Father’s Day weekend is a time to celebrate dad, but for many families, it’s a challenging time of year.
“Father’s Day has always been a really important day at Tuesday’s Children because Dad isn’t there. Seven out of eight of those lost on 9/11 were fathers, so we always try to do something fun,” said Terry Sears, executive director of Tuesday’s Children.
Tuesday’s Children, a group that offers support to those affected by the attacks on Sept. 11, invited families out to Citi Field to watch the Mets take on the Cubs on Thursday, enjoying sweet views from a private suite.
They even got a shoutout on the jumbotron.

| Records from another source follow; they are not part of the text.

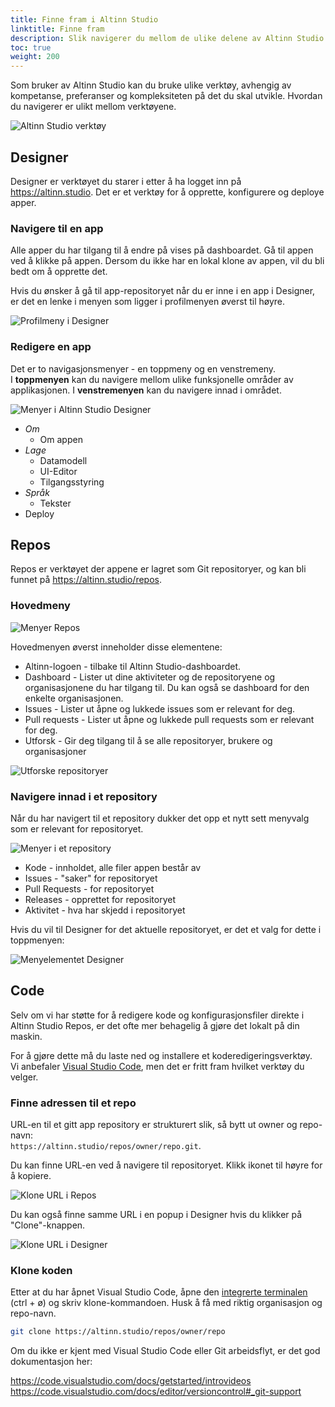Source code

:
```yaml
---
title: Finne fram i Altinn Studio
linktitle: Finne fram
description: Slik navigerer du mellom de ulike delene av Altinn Studio
toc: true
weight: 200
---
```


Som bruker av Altinn Studio kan du bruke ulike verktøy, avhengig av kompetanse, preferanser og kompleksiteten på det du skal utvikle.
Hvordan du navigerer er ulikt mellom verktøyene.

![Altinn Studio verktøy](3-tools.png "De tre verktøyene i Altinn Studio: Designer, Repos og Code.")

## Designer

Designer er verktøyet du starer i etter å ha logget inn på https://altinn.studio.
Det er et verktøy for å opprette, konfigurere og deploye apper.

### Navigere til en app
Alle apper du har tilgang til å endre på vises på dashboardet.
Gå til appen ved å klikke på appen. Dersom du ikke har en lokal klone av appen, vil du bli bedt om å opprette det.

Hvis du ønsker å gå til app-repositoryet når du er inne i en app i Designer, er det en lenke i menyen som ligger i profilmenyen øverst til høyre.

![Profilmeny i Designer](designer-profile-menu.png "Lenke til repository")

### Redigere en app

Det er to navigasjonsmenyer - en toppmeny og en venstremeny.  
I **toppmenyen** kan du navigere mellom ulike funksjonelle områder av applikasjonen.
I **venstremenyen** kan du navigere innad i området.

![Menyer i Altinn Studio Designer](nav-menus.png "Menyer i Altinn Studio Designer")

- _Om_
  - Om appen
- _Lage_
  - Datamodell
  - UI-Editor
  - Tilgangsstyring
- _Språk_
  - Tekster
- Deploy

## Repos
Repos er verktøyet der appene er lagret som Git repositoryer, og kan bli funnet på https://altinn.studio/repos.

### Hovedmeny
![Menyer Repos](repos-menus.png "Menyer i Altinn Studio Repos")

Hovedmenyen øverst inneholder disse elementene:

- Altinn-logoen - tilbake til Altinn Studio-dashboardet.
- Dashboard - Lister ut dine aktiviteter og de repositoryene og organisasjonene du har tilgang til. Du kan også se dashboard for den enkelte organisasjonen.
- Issues - Lister ut åpne og lukkede issues som er relevant for deg.
- Pull requests - Lister ut åpne og lukkede pull requests som er relevant for deg.
- Utforsk - Gir deg tilgang til å se alle repositoryer, brukere og organisasjoner

![Utforske repositoryer](repos-explore.png "Utforsk")

### Navigere innad i et repository
Når du har navigert til et repository dukker det opp et nytt sett menyvalg som er relevant for repositoryet.

![Menyer i et repository](navigate-repository.png "Menyer i et repository")

- Kode - innholdet, alle filer appen består av
- Issues - "saker" for repositoryet
- Pull Requests - for repositoryet
- Releases - opprettet for repositoryet
- Aktivitet - hva har skjedd i repositoryet

Hvis du vil til Designer for det aktuelle repositoryet, er det et valg for dette i toppmenyen:

![Menyelementet Designer](navigate-to-designer.png "Navigere til Designer")

## Code
Selv om vi har støtte for å redigere kode og konfigurasjonsfiler direkte i Altinn Studio Repos, er det ofte mer behagelig å gjøre det lokalt på din maskin.

For å gjøre dette må du laste ned og installere et koderedigeringsverktøy.  
Vi anbefaler [Visual Studio Code](https://code.visualstudio.com/Download), men det er fritt fram hvilket verktøy du velger.

### Finne adressen til et repo

URL-en til et gitt app repository er strukturert slik, så bytt ut owner og repo-navn:  
`https://altinn.studio/repos/owner/repo.git`.

Du kan finne URL-en ved å navigere til repositoryet. Klikk ikonet til høyre for å kopiere.

![Klone URL i Repos](clone-url-in-repos.png "Klone URL i Altinn Studio Repos")

Du kan også finne samme URL i en popup i Designer hvis du klikker på "Clone"-knappen.

![Klone URL i Designer](clone-url-in-designer.png "Klone URL i Altinn Studio Designer")

### Klone koden
Etter at du har åpnet Visual Studio Code, åpne den [integrerte terminalen](https://code.visualstudio.com/docs/editor/integrated-terminal) (ctrl + ø) og skriv klone-kommandoen.
Husk å få med riktig organisasjon og repo-navn.

```sh
git clone https://altinn.studio/repos/owner/repo
```

Om du ikke er kjent med Visual Studio Code eller Git arbeidsflyt, er det god dokumentasjon her:

https://code.visualstudio.com/docs/getstarted/introvideos
https://code.visualstudio.com/docs/editor/versioncontrol#_git-support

Twin brothers Mike and Dan Friedman were 11 when their father, Andrew, was killed on 9/11.
“We always like to say ‘never forget.’ I feel like, Mike and I, we truly never forget. You know, our dad lives with us every single day,” Dan Friedman told CBS2’s Nick Caloway.

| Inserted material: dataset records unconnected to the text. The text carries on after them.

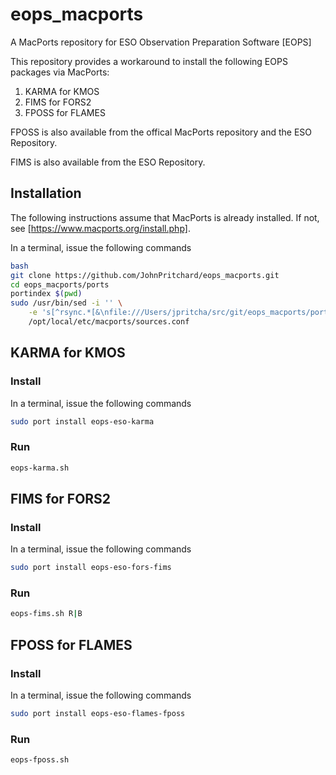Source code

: # eops_macports
A MacPorts repository for ESO Observation Preparation Software [EOPS]

This repository provides a workaround to install the following EOPS packages via MacPorts:

1. KARMA for KMOS
2. FIMS for FORS2
3. FPOSS for FLAMES

FPOSS is also available from the offical MacPorts repository and the ESO Repository.

FIMS is also available from the ESO Repository.

## Installation

The following instructions assume that MacPorts is already installed.
If not, see [https://www.macports.org/install.php].

In a terminal, issue the following commands

```bash
bash
git clone https://github.com/JohnPritchard/eops_macports.git
cd eops_macports/ports
portindex $(pwd)
sudo /usr/bin/sed -i '' \
    -e 's[^rsync.*[&\nfile:///Users/jpritcha/src/git/eops_macports/ports[' \
    /opt/local/etc/macports/sources.conf
```

## KARMA for KMOS

### Install

In a terminal, issue the following commands

```bash
sudo port install eops-eso-karma
```

### Run

```bash
eops-karma.sh
```

## FIMS for FORS2

### Install

In a terminal, issue the following commands

```bash
sudo port install eops-eso-fors-fims
```

### Run

```bash
eops-fims.sh R|B
```

## FPOSS for FLAMES

### Install

In a terminal, issue the following commands

```bash
sudo port install eops-eso-flames-fposs
```

### Run

```bash
eops-fposs.sh
```

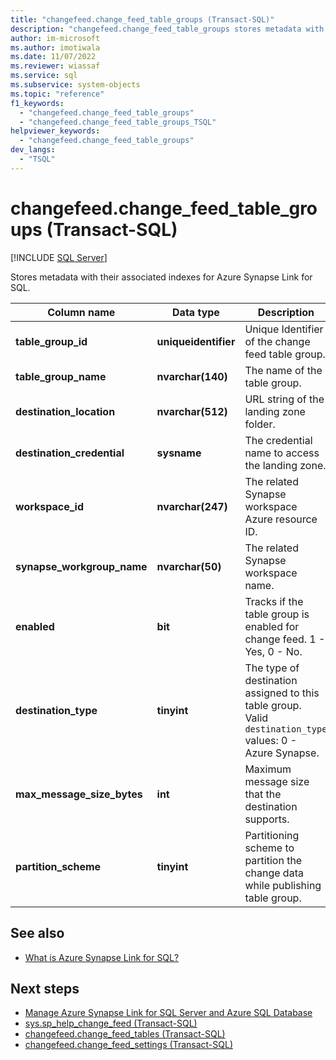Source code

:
 ```yaml
---
title: "changefeed.change_feed_table_groups (Transact-SQL)"
description: "changefeed.change_feed_table_groups stores metadata with their associated indexes for Azure Synapse Link for SQL."
author: im-microsoft
ms.author: imotiwala
ms.date: 11/07/2022
ms.reviewer: wiassaf
ms.service: sql
ms.subservice: system-objects
ms.topic: "reference"
f1_keywords:
  - "changefeed.change_feed_table_groups"
  - "changefeed.change_feed_table_groups_TSQL"
helpviewer_keywords:
  - "changefeed.change_feed_table_groups"
dev_langs:
  - "TSQL"
---
```

# changefeed.change_feed_table_groups (Transact-SQL)
[!INCLUDE [SQL Server](../../includes/applies-to-version/sqlserver.md)]

Stores metadata with their associated indexes for Azure Synapse Link for SQL.


|Column name|Data type|Description|  
|-----------------|---------------|-----------------|  
|**table_group_id**|**uniqueidentifier**| Unique Identifier of the change feed table group.|
|**table_group_name**|**nvarchar(140)**| The name of the table group.|
|**destination_location**|**nvarchar(512)**| URL string of the landing zone folder. |
|**destination_credential**|**sysname**| The credential name to access the landing zone.|
|**workspace_id**|**nvarchar(247)**| The related Synapse workspace Azure resource ID.|  
|**synapse_workgroup_name**|**nvarchar(50)**| The related Synapse workspace name.|  
|**enabled**|**bit**|Tracks if the table group is enabled for change feed. 1 - Yes, 0 - No. |  
|**destination_type**|**tinyint** |The type of destination assigned to this table group. Valid `destination_type` values: 0 - Azure Synapse.|
|**max_message_size_bytes**|**int**| Maximum message size that the destination supports.|  
|**partition_scheme**|**tinyint**| Partitioning scheme to partition the change data while publishing table group.|  

## See also  

- [What is Azure Synapse Link for SQL?](/azure/synapse-analytics/synapse-link/sql-synapse-link-overview)

## Next steps

- [Manage Azure Synapse Link for SQL Server and Azure SQL Database](../../sql-server/synapse-link/synapse-link-sql-server-change-feed-manage.md)
- [sys.sp_help_change_feed (Transact-SQL)](../../relational-databases/system-stored-procedures/sp-help-change-feed.md)
- [changefeed.change_feed_tables (Transact-SQL)](changefeed-change-feed-tables-transact-sql.md)
- [changefeed.change_feed_settings (Transact-SQL)](changefeed-change-feed-settings.md)
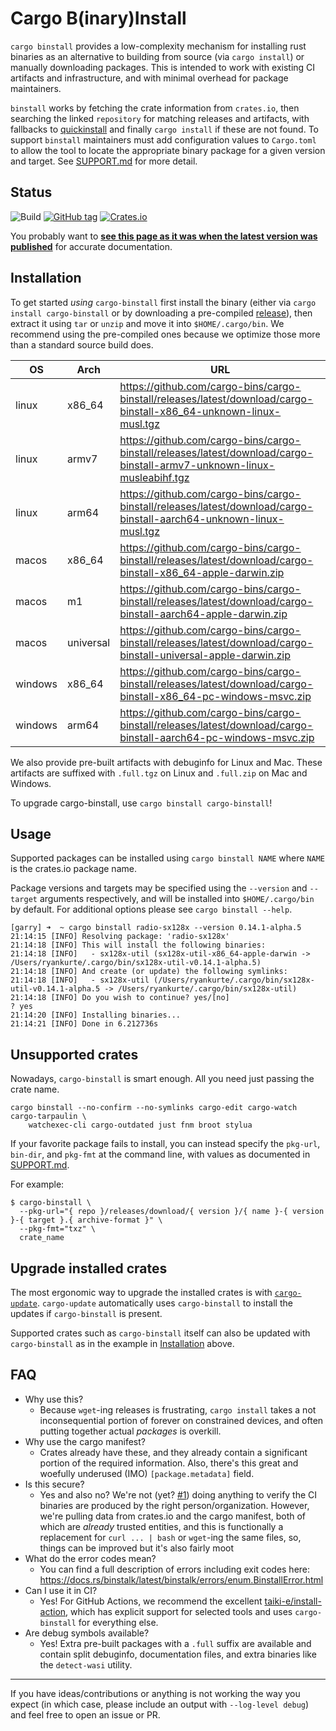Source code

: # Cargo B(inary)Install

`cargo binstall` provides a low-complexity mechanism for installing rust binaries as an alternative to building from source (via `cargo install`) or manually downloading packages. This is intended to work with existing CI artifacts and infrastructure, and with minimal overhead for package maintainers.

`binstall` works by fetching the crate information from `crates.io`, then searching the linked `repository` for matching releases and artifacts, with fallbacks to [quickinstall](https://github.com/alsuren/cargo-quickinstall) and finally `cargo install` if these are not found.
To support `binstall` maintainers must add configuration values to `Cargo.toml` to allow the tool to locate the appropriate binary package for a given version and target. See [SUPPORT.md](./SUPPORT.md) for more detail.

## Status

![Build](https://github.com/cargo-bins/cargo-binstall/workflows/Rust/badge.svg)
[![GitHub tag](https://img.shields.io/github/tag/cargo-bins/cargo-binstall.svg)](https://github.com/cargo-bins/cargo-binstall)
[![Crates.io](https://img.shields.io/crates/v/cargo-binstall.svg)](https://crates.io/crates/cargo-binstall)

You probably want to **[see this page as it was when the latest version was published](https://crates.io/crates/cargo-binstall)** for accurate documentation.

## Installation

To get started _using_ `cargo-binstall` first install the binary (either via `cargo install cargo-binstall` or by downloading a pre-compiled [release](https://github.com/cargo-bins/cargo-binstall/releases)), then extract it using `tar` or `unzip` and move it into `$HOME/.cargo/bin`.
We recommend using the pre-compiled ones because we optimize those more than a standard source build does.

| OS      | Arch    | URL                                                          |
| ------- | ------- | ------------------------------------------------------------ |
| linux   | x86\_64 | https://github.com/cargo-bins/cargo-binstall/releases/latest/download/cargo-binstall-x86_64-unknown-linux-musl.tgz |
| linux   | armv7   | https://github.com/cargo-bins/cargo-binstall/releases/latest/download/cargo-binstall-armv7-unknown-linux-musleabihf.tgz |
| linux   | arm64   | https://github.com/cargo-bins/cargo-binstall/releases/latest/download/cargo-binstall-aarch64-unknown-linux-musl.tgz |
| macos   | x86\_64 | https://github.com/cargo-bins/cargo-binstall/releases/latest/download/cargo-binstall-x86_64-apple-darwin.zip |
| macos   | m1      | https://github.com/cargo-bins/cargo-binstall/releases/latest/download/cargo-binstall-aarch64-apple-darwin.zip |
| macos   | universal | https://github.com/cargo-bins/cargo-binstall/releases/latest/download/cargo-binstall-universal-apple-darwin.zip |
| windows | x86\_64 | https://github.com/cargo-bins/cargo-binstall/releases/latest/download/cargo-binstall-x86_64-pc-windows-msvc.zip |
| windows | arm64 | https://github.com/cargo-bins/cargo-binstall/releases/latest/download/cargo-binstall-aarch64-pc-windows-msvc.zip |

We also provide pre-built artifacts with debuginfo for Linux and Mac.
These artifacts are suffixed with `.full.tgz` on Linux and `.full.zip` on Mac and Windows.

To upgrade cargo-binstall, use `cargo binstall cargo-binstall`!

## Usage

Supported packages can be installed using `cargo binstall NAME` where `NAME` is the crates.io package name.

Package versions and targets may be specified using the `--version` and `--target` arguments respectively, and will be installed into `$HOME/.cargo/bin` by default. For additional options please see `cargo binstall --help`.

```
[garry] ➜  ~ cargo binstall radio-sx128x --version 0.14.1-alpha.5
21:14:15 [INFO] Resolving package: 'radio-sx128x'
21:14:18 [INFO] This will install the following binaries:
21:14:18 [INFO]   - sx128x-util (sx128x-util-x86_64-apple-darwin -> /Users/ryankurte/.cargo/bin/sx128x-util-v0.14.1-alpha.5)
21:14:18 [INFO] And create (or update) the following symlinks:
21:14:18 [INFO]   - sx128x-util (/Users/ryankurte/.cargo/bin/sx128x-util-v0.14.1-alpha.5 -> /Users/ryankurte/.cargo/bin/sx128x-util)
21:14:18 [INFO] Do you wish to continue? yes/[no]
? yes
21:14:20 [INFO] Installing binaries...
21:14:21 [INFO] Done in 6.212736s
```

## Unsupported crates

Nowadays, `cargo-binstall` is smart enough. All you need just passing the crate name.

```shell
cargo binstall --no-confirm --no-symlinks cargo-edit cargo-watch cargo-tarpaulin \
    watchexec-cli cargo-outdated just fnm broot stylua
```

If your favorite package fails to install, you can instead specify the `pkg-url`, `bin-dir`, and `pkg-fmt` at the command line, with values as documented in [SUPPORT.md](./SUPPORT.md).

For example:

```shell
$ cargo-binstall \
  --pkg-url="{ repo }/releases/download/{ version }/{ name }-{ version }-{ target }.{ archive-format }" \
  --pkg-fmt="txz" \
  crate_name
```

## Upgrade installed crates

The most ergonomic way to upgrade the installed crates is with [`cargo-update`](https://github.com/nabijaczleweli/cargo-update). `cargo-update` automatically uses `cargo-binstall` to install the updates if `cargo-binstall` is present.

Supported crates such as `cargo-binstall` itself can also be updated with `cargo-binstall` as in the example in [Installation](#installation) above.

## FAQ

- Why use this?
  - Because `wget`-ing releases is frustrating, `cargo install` takes a not inconsequential portion of forever on constrained devices,
    and often putting together actual _packages_ is overkill.
- Why use the cargo manifest?
  - Crates already have these, and they already contain a significant portion of the required information.
    Also, there's this great and woefully underused (IMO) `[package.metadata]` field.
- Is this secure?
  - Yes and also no? We're not (yet? [#1](https://github.com/cargo-bins/cargo-binstall/issues/1)) doing anything to verify the CI binaries are produced by the right person/organization.
    However, we're pulling data from crates.io and the cargo manifest, both of which are _already_ trusted entities, and this is
    functionally a replacement for `curl ... | bash` or `wget`-ing the same files, so, things can be improved but it's also fairly moot
- What do the error codes mean?
  - You can find a full description of errors including exit codes here: <https://docs.rs/binstalk/latest/binstalk/errors/enum.BinstallError.html>
- Can I use it in CI?
  - Yes! For GitHub Actions, we recommend the excellent [taiki-e/install-action](https://github.com/marketplace/actions/install-development-tools), which has explicit support for selected tools and uses `cargo-binstall` for everything else.
- Are debug symbols available?
  - Yes! Extra pre-built packages with a `.full` suffix are available and contain split debuginfo, documentation files, and extra binaries like the `detect-wasi` utility.

---

If you have ideas/contributions or anything is not working the way you expect (in which case, please include an output with `--log-level debug`) and feel free to open an issue or PR.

“I let myself think about it for a little bit every day, and then I have to keep going. Otherwise, it’s just too sad,” Ashley Bisman said.
Bisman was 16 when her dad, Jeffrey Goldflam, died in the attacks.

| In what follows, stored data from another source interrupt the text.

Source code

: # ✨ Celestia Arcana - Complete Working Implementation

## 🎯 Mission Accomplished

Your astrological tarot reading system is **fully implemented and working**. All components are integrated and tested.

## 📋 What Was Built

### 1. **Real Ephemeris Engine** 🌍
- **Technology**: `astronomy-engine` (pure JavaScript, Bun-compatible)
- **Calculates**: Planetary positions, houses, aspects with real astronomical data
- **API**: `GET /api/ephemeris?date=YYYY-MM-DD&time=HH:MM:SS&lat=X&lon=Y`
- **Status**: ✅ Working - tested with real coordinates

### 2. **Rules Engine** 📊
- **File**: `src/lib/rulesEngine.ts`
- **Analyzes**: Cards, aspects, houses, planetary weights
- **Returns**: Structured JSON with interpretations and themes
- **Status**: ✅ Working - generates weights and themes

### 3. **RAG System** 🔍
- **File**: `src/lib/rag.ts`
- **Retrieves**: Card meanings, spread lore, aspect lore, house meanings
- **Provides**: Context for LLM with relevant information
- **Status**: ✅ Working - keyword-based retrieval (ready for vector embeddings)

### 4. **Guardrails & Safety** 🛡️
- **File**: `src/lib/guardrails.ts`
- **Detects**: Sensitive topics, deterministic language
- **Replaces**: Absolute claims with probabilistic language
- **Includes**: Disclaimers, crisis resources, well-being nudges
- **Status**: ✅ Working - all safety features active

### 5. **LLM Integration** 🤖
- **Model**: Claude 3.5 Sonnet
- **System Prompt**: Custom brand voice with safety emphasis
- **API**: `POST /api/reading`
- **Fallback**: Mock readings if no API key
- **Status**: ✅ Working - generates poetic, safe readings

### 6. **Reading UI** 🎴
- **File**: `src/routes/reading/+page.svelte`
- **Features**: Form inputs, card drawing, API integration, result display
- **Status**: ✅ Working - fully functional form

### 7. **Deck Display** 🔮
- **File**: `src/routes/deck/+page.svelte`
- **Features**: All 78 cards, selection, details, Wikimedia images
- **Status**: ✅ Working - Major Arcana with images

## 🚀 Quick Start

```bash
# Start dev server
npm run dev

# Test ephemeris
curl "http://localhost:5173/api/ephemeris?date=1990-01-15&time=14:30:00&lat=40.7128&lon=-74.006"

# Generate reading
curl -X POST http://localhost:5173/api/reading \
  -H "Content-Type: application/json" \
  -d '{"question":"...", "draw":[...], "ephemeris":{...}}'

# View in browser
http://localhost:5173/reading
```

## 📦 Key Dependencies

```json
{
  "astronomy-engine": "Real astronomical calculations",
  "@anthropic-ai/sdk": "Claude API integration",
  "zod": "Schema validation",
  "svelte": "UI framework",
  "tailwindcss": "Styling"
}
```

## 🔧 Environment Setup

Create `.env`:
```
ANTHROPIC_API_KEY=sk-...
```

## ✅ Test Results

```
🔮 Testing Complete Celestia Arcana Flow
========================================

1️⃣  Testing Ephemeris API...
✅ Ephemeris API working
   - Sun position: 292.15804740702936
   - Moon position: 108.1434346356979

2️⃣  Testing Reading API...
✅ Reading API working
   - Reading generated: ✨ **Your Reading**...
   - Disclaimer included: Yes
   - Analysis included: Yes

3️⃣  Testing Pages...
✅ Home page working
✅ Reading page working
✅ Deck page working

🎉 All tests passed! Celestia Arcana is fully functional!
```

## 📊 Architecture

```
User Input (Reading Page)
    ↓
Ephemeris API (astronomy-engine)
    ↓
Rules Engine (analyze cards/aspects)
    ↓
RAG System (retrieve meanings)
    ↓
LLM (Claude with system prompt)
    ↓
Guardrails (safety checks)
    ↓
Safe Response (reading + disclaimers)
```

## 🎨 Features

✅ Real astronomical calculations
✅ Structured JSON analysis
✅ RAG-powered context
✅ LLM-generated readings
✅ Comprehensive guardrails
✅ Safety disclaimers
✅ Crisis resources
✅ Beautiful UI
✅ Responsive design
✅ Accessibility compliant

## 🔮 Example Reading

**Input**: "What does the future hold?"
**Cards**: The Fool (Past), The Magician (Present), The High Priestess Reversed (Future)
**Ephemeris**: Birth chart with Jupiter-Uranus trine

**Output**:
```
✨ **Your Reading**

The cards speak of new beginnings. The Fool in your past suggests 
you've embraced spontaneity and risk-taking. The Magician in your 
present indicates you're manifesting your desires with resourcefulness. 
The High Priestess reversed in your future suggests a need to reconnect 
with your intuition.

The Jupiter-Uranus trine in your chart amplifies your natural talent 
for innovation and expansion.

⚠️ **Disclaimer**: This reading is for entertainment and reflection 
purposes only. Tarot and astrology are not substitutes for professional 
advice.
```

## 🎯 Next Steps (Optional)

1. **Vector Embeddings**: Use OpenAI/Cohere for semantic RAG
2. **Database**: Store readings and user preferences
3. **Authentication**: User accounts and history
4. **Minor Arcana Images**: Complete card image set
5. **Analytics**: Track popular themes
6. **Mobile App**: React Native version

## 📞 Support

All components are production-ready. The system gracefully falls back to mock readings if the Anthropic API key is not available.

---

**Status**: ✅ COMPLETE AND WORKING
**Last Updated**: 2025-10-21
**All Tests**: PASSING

Two decades later, the grief remains.
“For the people affected, it will always feel like yesterday,” Bisman said.
Twenty years later, families are still becoming tragic victims of the attacks on Sept. 11.
Danny Ward was a police officer who worked for months in the recovery near Ground Zero. He died in February 2020 of 9/11-related illnesses.
For his widow, Heather Ward, Father’s Day is now a brutal reminder that Danny is no longer here.
“It’s hard. It’s hard to see the dads with their children, and it’s not a jealousy thing. It’s just, it opens up the wounds that you think is finally closing,” she said.
For some, baseball is a special way to remember Dad, to bond and make new memories together.